The analysis shows how the national economy is tied disproportionately to the fate of big metro areas. A tenth of the drop in national daily output is tied to just three counties: Los Angeles; New York County, which is Manhattan; and Cook County, lll., home of Chicago.

The accumulated evidence of the pandemic’s outsize influence on large metros has led some analysts to suggest the post-pandemic geographic landscape will change. In Fortune, Joel Kotkin writes

For the better part of this millennium, the nation’s urban planning punditry has predicted that the future lay with its densest, largest, and most cosmopolitan cities.
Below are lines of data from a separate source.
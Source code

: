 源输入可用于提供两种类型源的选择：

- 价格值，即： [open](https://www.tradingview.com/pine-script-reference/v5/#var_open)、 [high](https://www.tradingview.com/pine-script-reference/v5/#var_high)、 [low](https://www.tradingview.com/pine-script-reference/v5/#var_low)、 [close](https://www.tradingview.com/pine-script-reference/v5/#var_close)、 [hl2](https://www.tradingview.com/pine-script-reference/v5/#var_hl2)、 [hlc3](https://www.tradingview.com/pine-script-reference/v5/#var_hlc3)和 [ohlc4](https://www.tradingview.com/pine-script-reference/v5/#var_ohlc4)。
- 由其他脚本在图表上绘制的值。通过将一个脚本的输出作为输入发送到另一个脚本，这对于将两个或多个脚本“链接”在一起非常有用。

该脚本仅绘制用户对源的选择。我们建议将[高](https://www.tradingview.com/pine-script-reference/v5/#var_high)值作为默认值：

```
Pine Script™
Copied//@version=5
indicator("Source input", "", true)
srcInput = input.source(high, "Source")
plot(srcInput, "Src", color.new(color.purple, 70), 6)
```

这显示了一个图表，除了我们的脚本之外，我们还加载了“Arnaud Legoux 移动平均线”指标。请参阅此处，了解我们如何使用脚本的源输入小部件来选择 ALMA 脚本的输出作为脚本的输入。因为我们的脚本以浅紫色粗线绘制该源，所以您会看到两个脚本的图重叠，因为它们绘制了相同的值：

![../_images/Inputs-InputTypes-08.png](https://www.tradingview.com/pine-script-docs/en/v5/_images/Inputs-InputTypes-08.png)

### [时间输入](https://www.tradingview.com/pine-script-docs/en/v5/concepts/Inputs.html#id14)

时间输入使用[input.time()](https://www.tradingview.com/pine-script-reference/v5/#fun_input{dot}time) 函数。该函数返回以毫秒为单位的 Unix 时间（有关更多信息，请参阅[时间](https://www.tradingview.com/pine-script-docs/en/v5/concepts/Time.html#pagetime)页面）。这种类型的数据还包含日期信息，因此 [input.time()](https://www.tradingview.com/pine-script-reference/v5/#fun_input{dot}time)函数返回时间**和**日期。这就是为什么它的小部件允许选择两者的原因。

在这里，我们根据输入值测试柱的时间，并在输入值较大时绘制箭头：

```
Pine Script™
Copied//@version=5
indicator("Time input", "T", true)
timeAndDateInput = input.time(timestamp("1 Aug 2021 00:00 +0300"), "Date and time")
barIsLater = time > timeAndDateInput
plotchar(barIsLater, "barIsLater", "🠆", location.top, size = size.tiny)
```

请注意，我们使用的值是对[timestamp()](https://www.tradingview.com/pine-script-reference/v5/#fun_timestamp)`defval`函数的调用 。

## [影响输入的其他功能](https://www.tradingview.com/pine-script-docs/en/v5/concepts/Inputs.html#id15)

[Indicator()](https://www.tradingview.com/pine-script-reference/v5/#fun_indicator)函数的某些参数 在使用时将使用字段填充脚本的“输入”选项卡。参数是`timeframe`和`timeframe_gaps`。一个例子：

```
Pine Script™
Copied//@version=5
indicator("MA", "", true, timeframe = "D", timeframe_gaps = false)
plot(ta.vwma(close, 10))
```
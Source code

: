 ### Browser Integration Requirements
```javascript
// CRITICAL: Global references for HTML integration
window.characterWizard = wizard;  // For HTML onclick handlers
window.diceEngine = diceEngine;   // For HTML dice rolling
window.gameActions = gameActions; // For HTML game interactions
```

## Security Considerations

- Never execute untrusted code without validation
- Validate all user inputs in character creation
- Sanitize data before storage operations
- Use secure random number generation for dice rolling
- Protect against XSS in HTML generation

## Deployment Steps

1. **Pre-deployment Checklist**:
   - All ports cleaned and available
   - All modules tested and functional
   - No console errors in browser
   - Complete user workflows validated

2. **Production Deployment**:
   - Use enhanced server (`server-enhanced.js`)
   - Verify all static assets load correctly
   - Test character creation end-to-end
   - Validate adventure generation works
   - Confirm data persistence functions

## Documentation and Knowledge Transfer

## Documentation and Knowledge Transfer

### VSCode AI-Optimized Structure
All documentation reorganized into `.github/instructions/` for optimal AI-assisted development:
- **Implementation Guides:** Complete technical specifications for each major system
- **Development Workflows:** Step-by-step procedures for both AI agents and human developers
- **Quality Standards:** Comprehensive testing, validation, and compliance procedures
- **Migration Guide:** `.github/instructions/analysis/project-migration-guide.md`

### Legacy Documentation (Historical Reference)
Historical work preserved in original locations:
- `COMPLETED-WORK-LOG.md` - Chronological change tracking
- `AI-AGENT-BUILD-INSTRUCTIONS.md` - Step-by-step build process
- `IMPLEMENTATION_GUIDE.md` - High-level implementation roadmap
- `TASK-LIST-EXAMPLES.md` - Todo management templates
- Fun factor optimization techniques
Yet even before the onslaught of COVID-19, demographic and economic forces were pointing in the exact opposite direction, as our biggest cities—New York, Los Angeles, and Chicago—all lost population in 2018, according to the U.S. Census Bureau. 
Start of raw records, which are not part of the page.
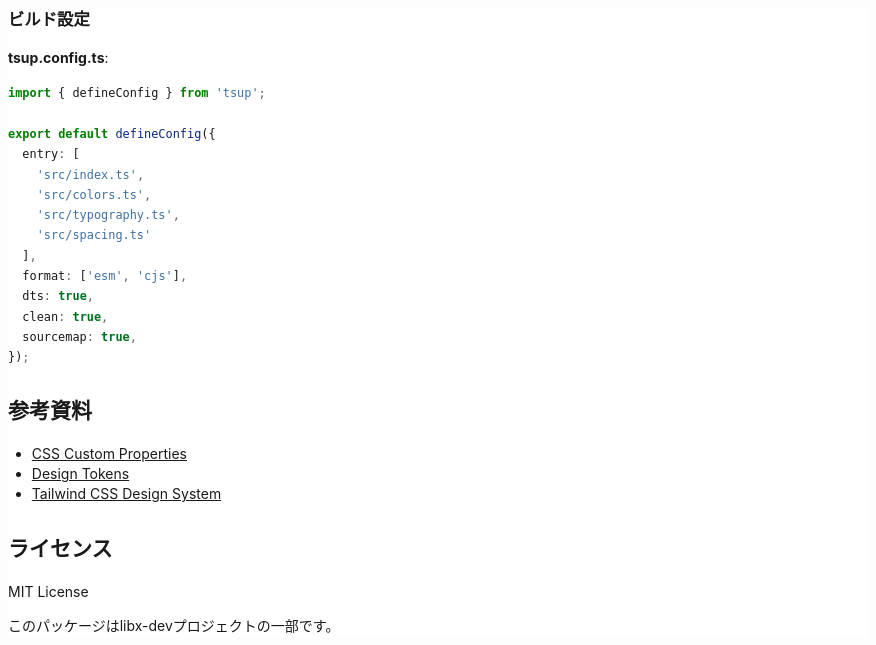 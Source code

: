 ### ビルド設定

**tsup.config.ts**:
```typescript
import { defineConfig } from 'tsup';

export default defineConfig({
  entry: [
    'src/index.ts',
    'src/colors.ts',
    'src/typography.ts',
    'src/spacing.ts'
  ],
  format: ['esm', 'cjs'],
  dts: true,
  clean: true,
  sourcemap: true,
});
```

## 参考資料

- [CSS Custom Properties](https://developer.mozilla.org/ja/docs/Web/CSS/--*)
- [Design Tokens](https://www.designtokens.org/)
- [Tailwind CSS Design System](https://tailwindcss.com/docs/customizing-colors)

## ライセンス

MIT License

このパッケージはlibx-devプロジェクトの一部です。

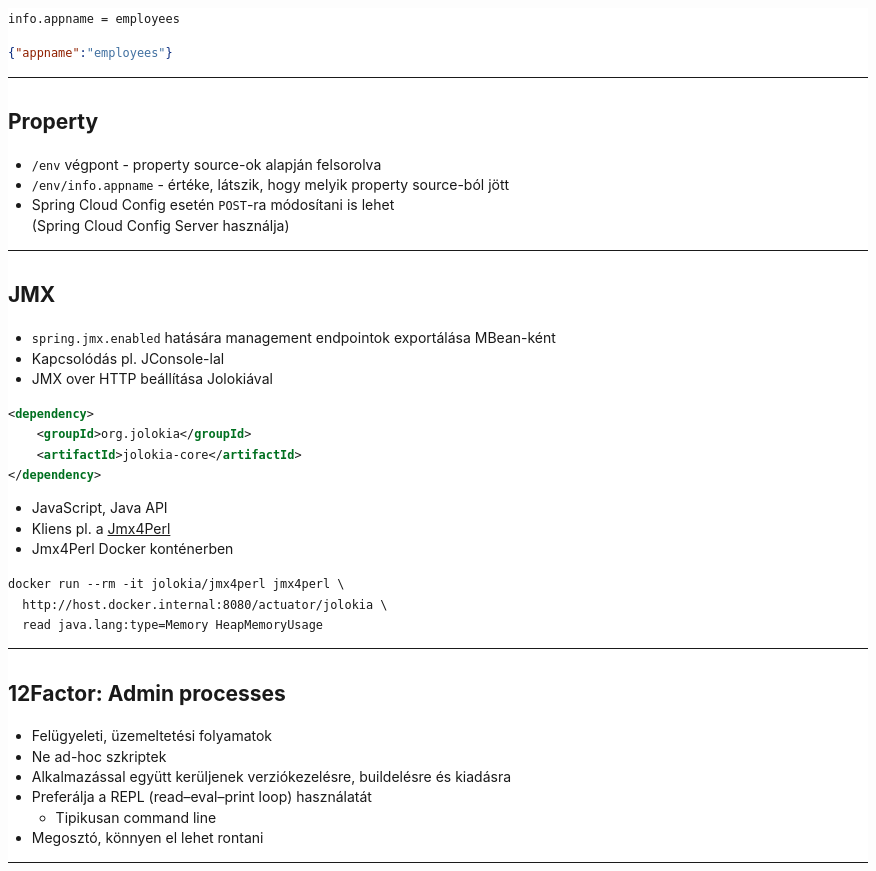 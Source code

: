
 ```properties
info.appname = employees
```

```json
{"appname":"employees"}
```

---

## Property

* `/env` végpont - property source-ok alapján felsorolva
* `/env/info.appname` - értéke, látszik, hogy melyik property source-ból jött
* Spring Cloud Config esetén `POST`-ra módosítani is lehet <br /> (Spring Cloud Config Server használja)

---

## JMX

* `spring.jmx.enabled` hatására management endpointok exportálása MBean-ként
* Kapcsolódás pl. JConsole-lal
* JMX over HTTP beállítása Jolokiával

```xml
<dependency>
    <groupId>org.jolokia</groupId>
    <artifactId>jolokia-core</artifactId>
</dependency>
```

* JavaScript, Java API
* Kliens pl. a [Jmx4Perl](https://metacpan.org/pod/jmx4perl)
* Jmx4Perl Docker konténerben

```shell
docker run --rm -it jolokia/jmx4perl jmx4perl \
  http://host.docker.internal:8080/actuator/jolokia \
  read java.lang:type=Memory HeapMemoryUsage
```

---

## 12Factor: Admin processes

* Felügyeleti, üzemeltetési folyamatok
* Ne ad-hoc szkriptek
* Alkalmazással együtt kerüljenek verziókezelésre, buildelésre és kiadásra
* Preferálja a REPL (read–eval–print loop) használatát
    * Tipikusan command line
* Megosztó, könnyen el lehet rontani

---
The impact of the coronavirus pandemic may be too early to measure, but it’s clear that the great preponderance of cases, and deaths, are concentrated—at least as of now—in dense urban centers, most particularly Wuhan, Milan, Seattle, Madrid, and New York City. This crisis is the right moment for the world to reconsider the conventional wisdom that denser cities are better cities.

Although cities have historically bounced back from plague and pestilence, he writes, technology provides alternatives that weren’t available in the past.

The city of the past was someplace you had to be if you wanted to play on the national, and even more so, global stage. But our increasingly networked economy enables companies and people to operate far from the traditional urban centers.

The digital economy has allowed many millennials and large companies to shift their home bases. As discussed in the Heartland Forward report I led, they are relocating to less expensive urban areas such as Dallas/Fort Worth, Nashville, Austin, Orlando, and Columbus…

The biggest long-term threat to dense cities could prove to be the shift to online working. Even before the coronavirus outbreak, remote work has grown 173% over the past 15 years among non-self-employed workers, according to GlobalWorkplaceAnalytics.com.

It’s advisable never to bet against cities. The economic benefits of clustering are powerful. Yet, as Kotkin suggests, the dispersal of activity that had already begun may well accelerate in a post-pandemic environment.